I just tripped over a measuring cup on the living room. There are baby pajamas hanging from the "office" chair. An Italian cookbook is perched precariously on an arm of my couch. There is a pink strip of something or other stuck to the kitchen floor. There are Cheerios, half-eaten granola bars, Christmas stockings, blank CDs, English 1A papers, all located in inappropriate places throughout my house. As I was driving home ten minutes ago from the hell that is Target, the following line of reasoning popped into my head: I will go home, feed Ben, put him down for a nap, put a load of laundry to wash, mop the kitchen floor, dust the house, and generally restore order. I will wrap my grandmother's present to ship off to Ohio on Monday.

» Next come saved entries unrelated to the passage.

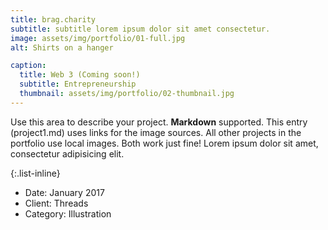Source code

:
 ```yaml
---
title: brag.charity
subtitle: subtitle lorem ipsum dolor sit amet consectetur.
image: assets/img/portfolio/01-full.jpg
alt: Shirts on a hanger

caption:
  title: Web 3 (Coming soon!)
  subtitle: Entrepreneurship
  thumbnail: assets/img/portfolio/02-thumbnail.jpg
---
```

Use this area to describe your project. **Markdown** supported. This entry (project1.md) uses links for the image sources. All other projects in the portfolio use local images. Both work just fine! Lorem ipsum dolor sit amet, consectetur adipisicing elit. 

{:.list-inline}
- Date: January 2017
- Client: Threads
- Category: Illustration



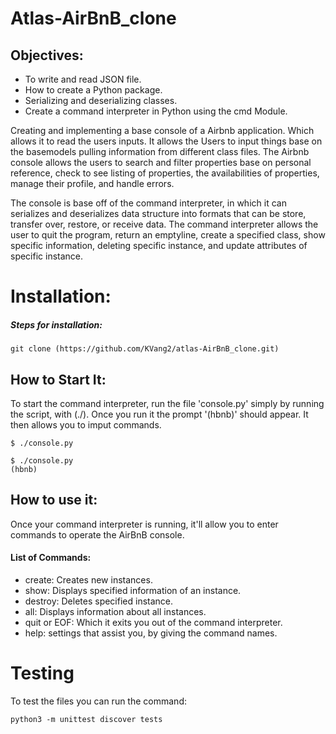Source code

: # Atlas-AirBnB_clone

## Objectives:
- To write and read JSON file.
- How to create a Python package.
- Serializing and deserializing classes.
- Create a command interpreter in Python using the cmd Module.

Creating and implementing a base console of a Airbnb application. Which allows it to read the users inputs. It allows the Users to input things base on the basemodels pulling information from different class files. The Airbnb console allows the users to
search and filter properties base on personal reference, check to see listing  of properties, the availabilities of properties, manage their profile, and handle errors.

The console is base off of the command interpreter, in which it can serializes and deserializes data structure into formats that can be store, transfer over, restore, or receive data. The command interpreter allows the user to quit the program, return an emptyline, create a specified class, show specific information, deleting specific instance, and update attributes of specific instance.

# Installation:
##### Steps for installation:
```
git clone (https://github.com/KVang2/atlas-AirBnB_clone.git)
```

## How to Start It:
To start the command interpreter, run the file 'console.py' simply by running the script, with (./). Once you run it the prompt '(hbnb)' should appear. It then allows you to imput commands.
```
$ ./console.py
```

```
$ ./console.py
(hbnb)
```

## How to use it:
Once your command interpreter is running, it'll allow you to enter commands to operate the AirBnB console.
#### List of Commands:
- create: Creates new instances.
- show: Displays specified information of an instance.
- destroy: Deletes specified instance. 
- all: Displays information about all instances.
- quit or EOF: Which it exits you out of the command interpreter.
- help: settings that assist you, by giving the command names.
# Testing
To test the files you can run the command:
```
python3 -m unittest discover tests
```
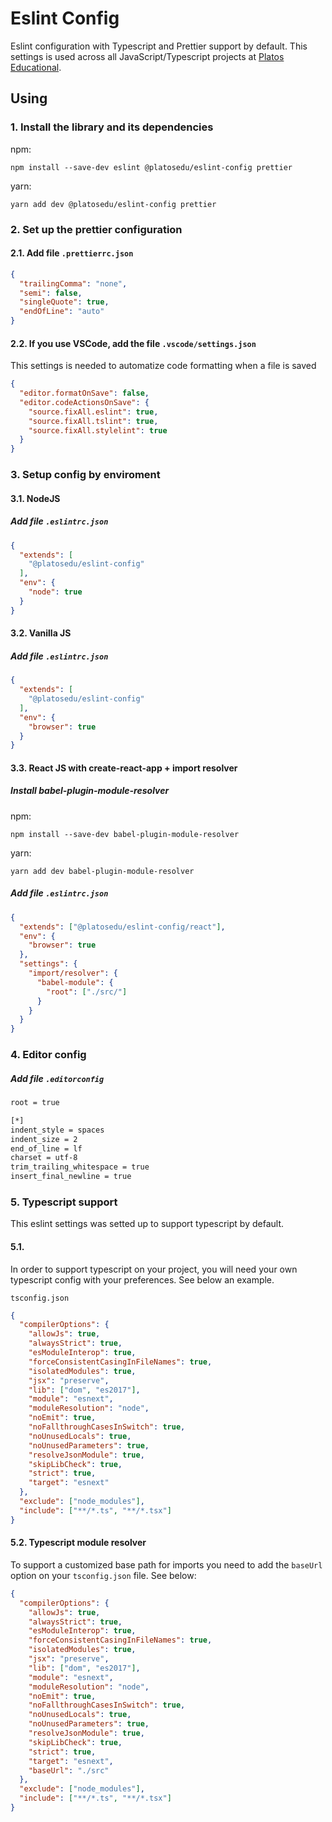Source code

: # Eslint Config
Eslint configuration with Typescript and Prettier support by default. This settings is used across all JavaScript/Typescript projects at [Platos Educational](http://www.platosedu.com.br/).

## Using

### 1. Install the library and its dependencies

npm:
```shell
npm install --save-dev eslint @platosedu/eslint-config prettier
```

yarn:
```shell
yarn add dev @platosedu/eslint-config prettier
```

### 2. Set up the prettier configuration
#### 2.1. Add file `.prettierrc.json`
```json
{
  "trailingComma": "none",
  "semi": false,
  "singleQuote": true,
  "endOfLine": "auto"
}
```

#### 2.2. If you use VSCode, add the file `.vscode/settings.json`
This settings is needed to automatize code formatting when a file is saved
```json
{
  "editor.formatOnSave": false,
  "editor.codeActionsOnSave": {
    "source.fixAll.eslint": true,
    "source.fixAll.tslint": true,
    "source.fixAll.stylelint": true
  }
}
```

### 3. Setup config by enviroment

#### 3.1. NodeJS
##### Add file `.eslintrc.json`
```json
{
  "extends": [
    "@platosedu/eslint-config"
  ],
  "env": {
    "node": true
  }
}
```

#### 3.2. Vanilla JS
##### Add file `.eslintrc.json`
```json
{
  "extends": [
    "@platosedu/eslint-config"
  ],
  "env": {
    "browser": true
  }
}
```

#### 3.3. React JS with create-react-app + import resolver
##### Install babel-plugin-module-resolver
npm:
```shell
npm install --save-dev babel-plugin-module-resolver
```

yarn:
```shell
yarn add dev babel-plugin-module-resolver
```

##### Add file `.eslintrc.json`
```json
{
  "extends": ["@platosedu/eslint-config/react"],
  "env": {
    "browser": true
  },
  "settings": {
    "import/resolver": {
      "babel-module": {
        "root": ["./src/"]
      }
    }
  }
}
```

### 4. Editor config

##### Add file `.editorconfig`
```txt
root = true

[*]
indent_style = spaces
indent_size = 2
end_of_line = lf
charset = utf-8
trim_trailing_whitespace = true
insert_final_newline = true
```
### 5. Typescript support
This eslint settings was setted up to support typescript by default.

#### 5.1.
In order to support typescript on your project, you will need your own typescript config with your preferences. See below an example.

`tsconfig.json`
```json
{
  "compilerOptions": {
    "allowJs": true,
    "alwaysStrict": true,
    "esModuleInterop": true,
    "forceConsistentCasingInFileNames": true,
    "isolatedModules": true,
    "jsx": "preserve",
    "lib": ["dom", "es2017"],
    "module": "esnext",
    "moduleResolution": "node",
    "noEmit": true,
    "noFallthroughCasesInSwitch": true,
    "noUnusedLocals": true,
    "noUnusedParameters": true,
    "resolveJsonModule": true,
    "skipLibCheck": true,
    "strict": true,
    "target": "esnext"
  },
  "exclude": ["node_modules"],
  "include": ["**/*.ts", "**/*.tsx"]
}
```

#### 5.2. Typescript module resolver
To support a customized base path for imports you need to add the `baseUrl` option on your `tsconfig.json` file. See below:

```json
{
  "compilerOptions": {
    "allowJs": true,
    "alwaysStrict": true,
    "esModuleInterop": true,
    "forceConsistentCasingInFileNames": true,
    "isolatedModules": true,
    "jsx": "preserve",
    "lib": ["dom", "es2017"],
    "module": "esnext",
    "moduleResolution": "node",
    "noEmit": true,
    "noFallthroughCasesInSwitch": true,
    "noUnusedLocals": true,
    "noUnusedParameters": true,
    "resolveJsonModule": true,
    "skipLibCheck": true,
    "strict": true,
    "target": "esnext",
    "baseUrl": "./src"
  },
  "exclude": ["node_modules"],
  "include": ["**/*.ts", "**/*.tsx"]
}
```
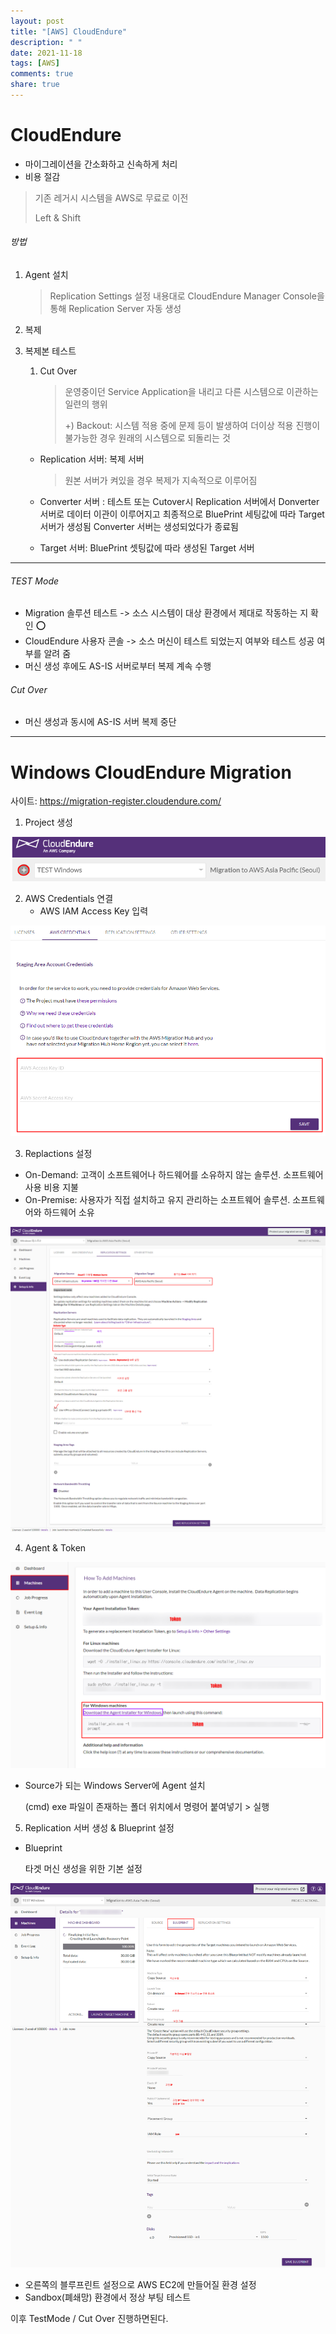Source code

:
 ```yaml
---
layout: post
title: "[AWS] CloudEndure"
description: " "
date: 2021-11-18
tags: [AWS]
comments: true
share: true
---
```


# CloudEndure

- 마이그레이션을 간소화하고 신속하게 처리
- 비용 절감

> 기존 레거시 시스템을 AWS로 무료로 이전
>
> Left & Shift



###### 방법

1. Agent 설치

   > Replication Settings 설정 내용대로 CloudEndure Manager Console을 통해 Replication Server 자동 생성

2. 복제

3. 복제본 테스트

   1. Cut Over

      > 운영중이던 Service Application을 내리고 다른 시스템으로 이관하는 일련의 행위 
      >
      > +) Backout: 시스템 적용 중에 문제 등이 발생하여 더이상 적용 진행이 불가능한 경우 원래의 시스템으로 되돌리는 것

   - Replication 서버: 복제 서버

     > 원본 서버가 켜있을 경우 복제가 지속적으로 이루어짐

   - Converter 서버 : 테스트 또는 Cutover시 Replication 서버에서 Donverter 서버로 데이터 이관이 이루어지고 최종적으로 BluePrint 세팅값에 따라 Target 서버가 생성됨 Converter 서버는 생성되었다가 종료됨

   - Target 서버: BluePrint 셋팅값에 따라 생성된 Target 서버




---



###### TEST Mode

- Migration 솔루션 테스트 -> 소스 시스템이 대상 환경에서 제대로 작동하는 지 확인 :o:
- CloudEndure 사용자 콘솔 -> 소스 머신이 테스트 되었는지 여부와 테스트 성공 여부를 알려 줌
- 머신 생성 후에도 AS-IS 서버로부터 복제 계속 수행

###### Cut Over

- 머신 생성과 동시에 AS-IS 서버 복제 중단

---

# Windows CloudEndure Migration

사이트: https://migration-register.cloudendure.com/

1. Project 생성

![image-20210223100146246](.\image\image-20210223100146246.png)



2. AWS Credentials 연결
   - AWS IAM Access Key 입력

![image-20210223100715433](.\image\image-20210223100715433.png)



3. Replactions 설정

- On-Demand: 고객이 소프트웨어나 하드웨어를 소유하지 않는 솔루션. 소프트웨어 사용 비용 지불
- On-Premise: 사용자가 직접 설치하고 유지 관리하는 소프트웨어 솔루션. 소프트웨어와 하드웨어 소유

![image-20210223112308555](.\image\image-20210223112308555.png)





4. Agent & Token

![image-20210223101603693](.\image\image-20210223101603693.png)

- Source가 되는 Windows Server에 Agent 설치

  (cmd) exe 파일이 존재하는 폴더 위치에서 명령어 붙여넣기 > 실행




5. Replication 서버 생성 & Blueprint 설정

- Blueprint

  타겟 머신 생성을 위한 기본 설정

![image-20210223174421157](.\image\image-20210223174421157.png)

- 오른쪽의 블루프린트 설정으로 AWS EC2에 만들어질 환경 설정
- Sandbox(폐쇄망) 환경에서 정상 부팅 테스트





이후 TestMode / Cut Over 진행하면된다.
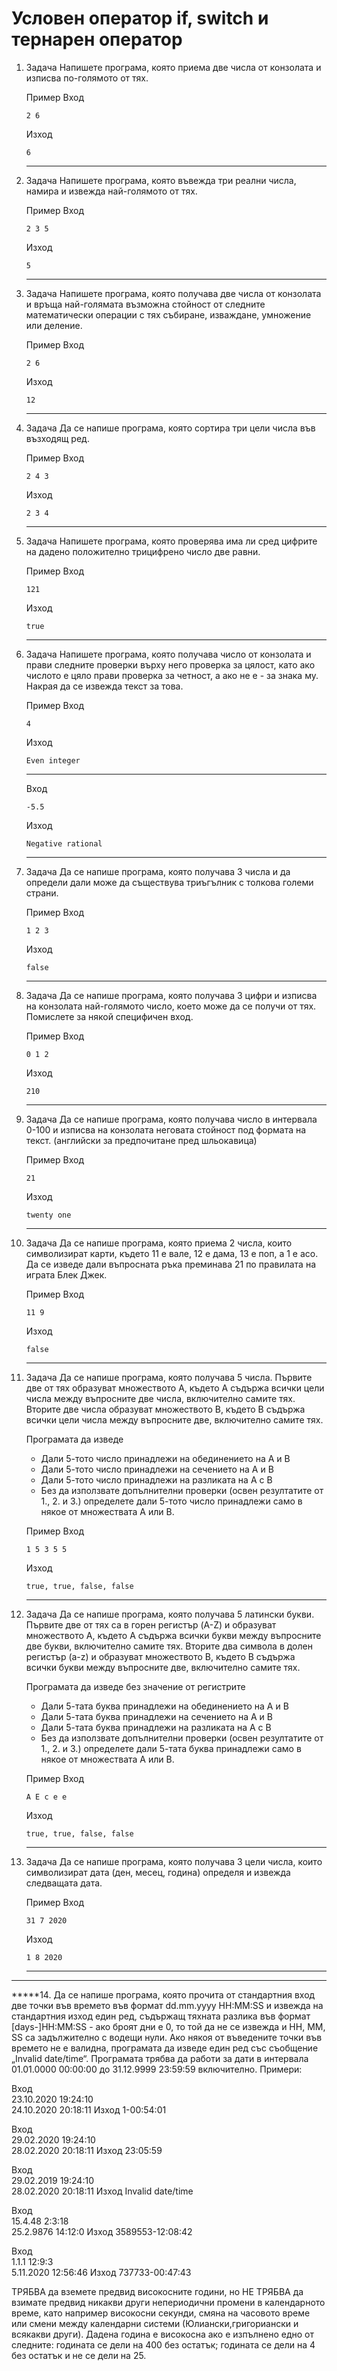 # Условен оператор if, switch и тернарен оператор 

1. Задача Напишете програма, която приема две числа от конзолата и изписва по-голямото от тях.

	Пример
	Вход
    ```text
	2 6
	```
	Изход
	```text
	6
	```
	---


2. Задача Напишете програма, която въвежда три реални числа, намира и извежда най-голямото от тях.

	Пример
	Вход
    ```text
	2 3 5
	```
	Изход
	```text
	5
	```
	---


3. Задача Напишете програма, която получава две числа от конзолата и връща най-голямата възможна стойност от следните математически операции с тях събиране, изваждане, умножение или деление.

	Пример
	Вход
    ```text
	2 6
	```
	Изход
	```text
	12
	```
	---



4. Задача Да се напише програма, която сортира три цели числа във възходящ ред.

	Пример
	Вход
    ```text
	2 4 3
	```
	Изход
	```text
	2 3 4
	```
	---



5. Задача Напишете програма, която проверява има ли сред цифрите на дадено положително трицифрено число две равни.

	Пример
	Вход
    ```text
	121
	```
	Изход
	```text
	true
	```
	---


6. Задача Напишете програма, която получава число от конзолата и прави следните проверки върху него проверка за цялост, като ако числото е цяло прави проверка за четност, а ако не е - за знака му. Накрая да се извежда текст за това.

	Пример
	Вход
    ```text
	4
	```
	Изход
	```text
	Even integer
	```
	---
	Вход
    ```text
	-5.5
	```
	Изход
	```text
	Negative rational
	```
	---

7. Задача Да се напише програма, която получава 3 числа и да определи дали може да съществува триъгълник с толкова големи страни.

	Пример
	Вход
    ```text
	1 2 3
	```
	Изход
	```text
	false
	```
	---



8. Задача Да се напише програма, която получава 3 цифри и изписва на конзолата най-голямото число, което може да се получи от тях. Помислете за някой специфичен вход.

	Пример
	Вход
    ```text
	0 1 2
	```
	Изход
	```text
	210
	```
	---



9. Задача Да се напише програма, която получава число в интервала 0-100 и изписва на конзолата неговата стойност под формата на текст. (английски за предпочитане пред шльокавица)

	Пример
	Вход
    ```text
	21
	```
	Изход
	```text
	twenty one
	```
	---


10. Задача Да се напише програма, която приема 2 числа, които символизират карти, където 11 е вале, 12 е дама, 13 е поп, а 1 е асо. Да се изведе дали въпросната ръка преминава 21 по правилата на играта Блек Джек.

	Пример
	Вход
    ```text
	11 9
	```
	Изход
	```text
	false
	```
	---


11. Задача Да се напише програма, която получава 5 числа. Първите две от тях образуват множеството A, където A съдържа всички цели числа между въпросните две числа, включително самите тях. Вторите две числа образуват множеството B, където B съдържа всички цели числа между въпросните две, включително самите тях.

	Програмата да изведе
	-  Дали 5-тото число принадлежи на обединението на A и B
	-  Дали 5-тото число принадлежи на сечението на A и B
	-  Дали 5-тото число принадлежи на разликата на A с B
	-  Без да използвате допълнителни проверки (освен резултатите от 1., 2. и 3.) определете дали 5-тото число принадлежи само в някое от множествата A или B.

	Пример
	Вход
    ```text
	1 5 3 5 5
	```
	Изход
	```text
	true, true, false, false
	```
	---


12. Задача Да се напише програма, която получава 5 латински букви. Първите две от тях са в горен регистър (A-Z) и образуват множеството A, където A съдържа всички букви между въпросните две букви, включително самите тях. Вторите два символа в долен регистър (a-z) и образуват множеството B, където B съдържа всички букви между въпросните две, включително самите тях.

	Програмата да изведе без значение от регистрите
	-  Дали 5-тата буква принадлежи на обединението на A и B
	-  Дали 5-тата буква принадлежи на сечението на A и B
	-  Дали 5-тата буква принадлежи на разликата на A с B
	-  Без да използвате допълнителни проверки (освен резултатите от 1., 2. и 3.) определете дали 5-тата буква принадлежи само в някое от множествата A или B.

	Пример
	Вход
    ```text
	A E c e e
	```
	Изход
	```text
	true, true, false, false
	```
	---


13. Задача Да се напише програма, която получава 3 цели числа, които символизират дата (ден, месец, година) определя и извежда следващата дата.

	Пример
	Вход
    ```text
	31 7 2020
	```
	Изход
	```text
	1 8 2020
	```
	---

-----------------------------------------------------------------------------------------------------------------------------------------------------------------
*****14. 
Да се напише програма, която прочита от стандартния вход две точки във времето във формат dd.mm.yyyy HH:MM:SS и извежда на стандартния изход един ред,
съдържащ тяхната разлика във формат [days-]HH:MM:SS - ако броят дни е 0, то той да не се извежда и HH, MM, SS са задължително с водещи нули. 
Ако някоя от въведените точки във времето не е валидна, програмата да изведе един ред със съобщение „Invalid date/time“.
Програмата трябва да работи за дати в интервала 01.01.0000 00:00:00 до 31.12.9999 23:59:59 включително.
Примери:

Вход						
23.10.2020 19:24:10				
24.10.2020 20:18:11
Изход
1-00:54:01

Вход						
29.02.2020 19:24:10				
28.02.2020 20:18:11
Изход
23:05:59

Вход						
29.02.2019 19:24:10				
28.02.2020 20:18:11
Изход
Invalid date/time

Вход						
15.4.48 2:3:18					
25.2.9876 14:12:0
Изход
3589553-12:08:42

Вход						
1.1.1 12:9:3					
5.11.2020 12:56:46
Изход
737733-00:47:43

ТРЯБВА да вземете предвид високосните години, но НЕ ТРЯБВА да взимате предвид никакви други непериодични промени в календарното време,
като например високосни секунди, смяна на часовото време или смени между календарни системи (Юлиански,григориански и всякакви други).
Дадена година е високосна ако е изпълнено едно от следните:
годината се дели на 400 без остатък;
годината се дели на 4 без остатък и не се дели на 25.

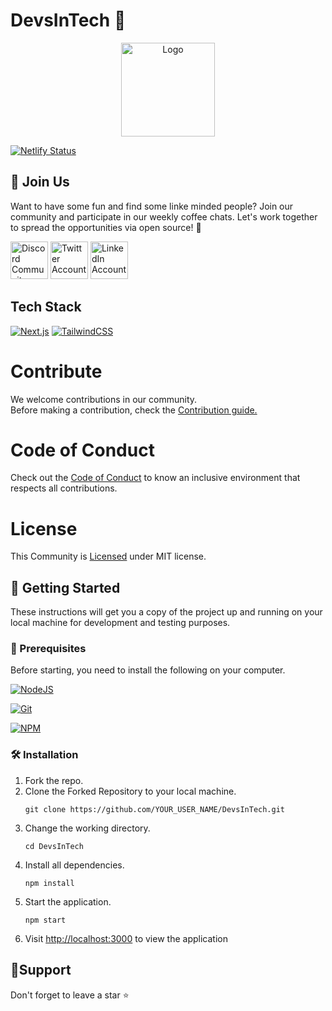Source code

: # DevsInTech 🚀

<p align="center"><a href="/"><img src="https://user-images.githubusercontent.com/76242769/233774732-447713dd-db8d-4c95-9c66-827ef84cbcf8.png" title="Logo" alt="Logo" height="150px"/></a></p>

[![Netlify Status](https://api.netlify.com/api/v1/badges/5d47c2fd-0dc1-4af2-ba5a-8519bf5ec74d/deploy-status)](https://app.netlify.com/sites/devsintech/deploys)

## 👋 Join Us

Want to have some fun and find some linke minded people? Join our community and participate in our weekly coffee chats. Let's work together to spread the opportunities via open source! 🚀

<a href="https://discord.com/invite/g7FmxB9uZp"><img src="https://img.icons8.com/color/2x/discord--v2.png" title="Discord" alt="Discord Community" height="60px"></img></a>
<a href="https://twitter.com/devs_in_tech"><img src="https://img.icons8.com/fluency/2x/twitter.png" title="Twitter" alt="Twitter Account" height="60px"></img></a>
<a href="https://www.linkedin.com/company/devsintech-community/mycompany/"><img src="https://img.icons8.com/fluency/2x/linkedin.png" title="LinkedIn" alt="LinkedIn Account" height="60px"></img></a>

## Tech Stack

[![Next.js](https://img.shields.io/badge/next.js-%2320232a.svg?style=for-the-badge&logo=next.js&logoColor=%2361DAFB)](https://nextjs.org/)
[![TailwindCSS](https://img.shields.io/badge/Tailwind_CSS-%23326ce9.svg?style=for-the-badge&logo=tailwindcss&logoColor=white)](https://tailwindcss.com/)

# Contribute

We welcome contributions in our community.<br>
Before making a contribution, check the <a href="https://github.com/devs-in-tech/DevsInTech/main/CONTRIBUTING.md">Contribution guide.</a>

# Code of Conduct

Check out the <a href="https://github.com/devs-in-tech/DevsInTech/main/CODE_OF_CONDUCT.md">Code of Conduct</a> to know an inclusive environment that respects all contributions.

# License

This Community is <a href="https://github.com/devs-in-tech/DevsInTech/blob/main/LICENSE">Licensed</a> under MIT license.

## 🚀 Getting Started

These instructions will get you a copy of the project up and running on your local machine for development and testing purposes.

### 🧾 Prerequisites

Before starting, you need to install the following on your computer.

[![NodeJS](https://img.shields.io/badge/node.js-6DA55F?style=for-the-badge&logo=node.js&logoColor=white)](https://nodejs.org/en/download/)

[![Git](https://img.shields.io/badge/git-%23F05033.svg?style=for-the-badge&logo=git&logoColor=white)](https://git-scm.com/downloads)

[![NPM](https://img.shields.io/badge/NPM-%23326ce9.svg?style=for-the-badge&logo=npm&logoColor=white)](https://www.npmjs.com/)

### 🛠️ Installation

1. Fork the repo.
2. Clone the Forked Repository to your local machine.
   ```
   git clone https://github.com/YOUR_USER_NAME/DevsInTech.git
   ```
3. Change the working directory.
   ```
   cd DevsInTech
   ```
4. Install all dependencies.
   ```
   npm install
   ```
5. Start the application.
   ```
   npm start
   ```
6. Visit [http://localhost:3000](http://localhost:3000) to view the application

## 🙏Support

Don't forget to leave a star ⭐️
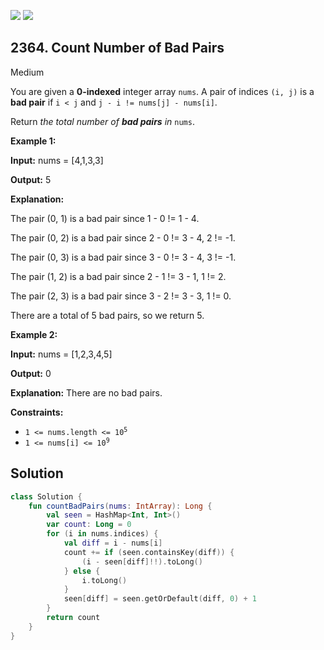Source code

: [![](https://img.shields.io/github/stars/javadev/LeetCode-in-Kotlin?label=Stars&style=flat-square)](https://github.com/javadev/LeetCode-in-Kotlin)
[![](https://img.shields.io/github/forks/javadev/LeetCode-in-Kotlin?label=Fork%20me%20on%20GitHub%20&style=flat-square)](https://github.com/javadev/LeetCode-in-Kotlin/fork)

## 2364\. Count Number of Bad Pairs

Medium

You are given a **0-indexed** integer array `nums`. A pair of indices `(i, j)` is a **bad pair** if `i < j` and `j - i != nums[j] - nums[i]`.

Return _the total number of **bad pairs** in_ `nums`.

**Example 1:**

**Input:** nums = [4,1,3,3]

**Output:** 5

**Explanation:** 

The pair (0, 1) is a bad pair since 1 - 0 != 1 - 4.

The pair (0, 2) is a bad pair since 2 - 0 != 3 - 4, 2 != -1. 

The pair (0, 3) is a bad pair since 3 - 0 != 3 - 4, 3 != -1. 

The pair (1, 2) is a bad pair since 2 - 1 != 3 - 1, 1 != 2. 

The pair (2, 3) is a bad pair since 3 - 2 != 3 - 3, 1 != 0. 

There are a total of 5 bad pairs, so we return 5.

**Example 2:**

**Input:** nums = [1,2,3,4,5]

**Output:** 0

**Explanation:** There are no bad pairs.

**Constraints:**

*   <code>1 <= nums.length <= 10<sup>5</sup></code>
*   <code>1 <= nums[i] <= 10<sup>9</sup></code>

## Solution

```kotlin
class Solution {
    fun countBadPairs(nums: IntArray): Long {
        val seen = HashMap<Int, Int>()
        var count: Long = 0
        for (i in nums.indices) {
            val diff = i - nums[i]
            count += if (seen.containsKey(diff)) {
                (i - seen[diff]!!).toLong()
            } else {
                i.toLong()
            }
            seen[diff] = seen.getOrDefault(diff, 0) + 1
        }
        return count
    }
}
```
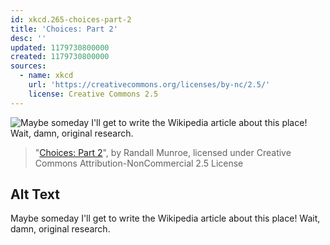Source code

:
 ```yaml
---
id: xkcd.265-choices-part-2
title: 'Choices: Part 2'
desc: ''
updated: 1179730800000
created: 1179730800000
sources:
  - name: xkcd
    url: 'https://creativecommons.org/licenses/by-nc/2.5/'
    license: Creative Commons 2.5
---
```

![Maybe someday I'll get to write the Wikipedia article about this place!  Wait, damn, original research.](https://imgs.xkcd.com/comics/choices_part_2.jpg)
> "[Choices: Part 2](https://xkcd.com/265/)", by Randall Munroe, licensed under Creative Commons Attribution-NonCommercial 2.5 License

## Alt Text
Maybe someday I'll get to write the Wikipedia article about this place!  Wait, damn, original research.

But yesterday I made an early resolution to take myself more seriously as a writer. Yesterday was the end of the semester, and I was driving home to the sounds of Arcade Fire, and I began to feel inspired, and I had just read an essay of mine and thought that I wasn't so bad after all.
So fuck the house. And fuck wrapping presents. I'm sitting down to write this. And then I'm going to open a blank page in Microsoft Word and begin to take myself seriously again. There are people who suck who think they are amazing. I, on the other hand, am better than I give myself credit for. And, as an added bonus, I'm humble as hell.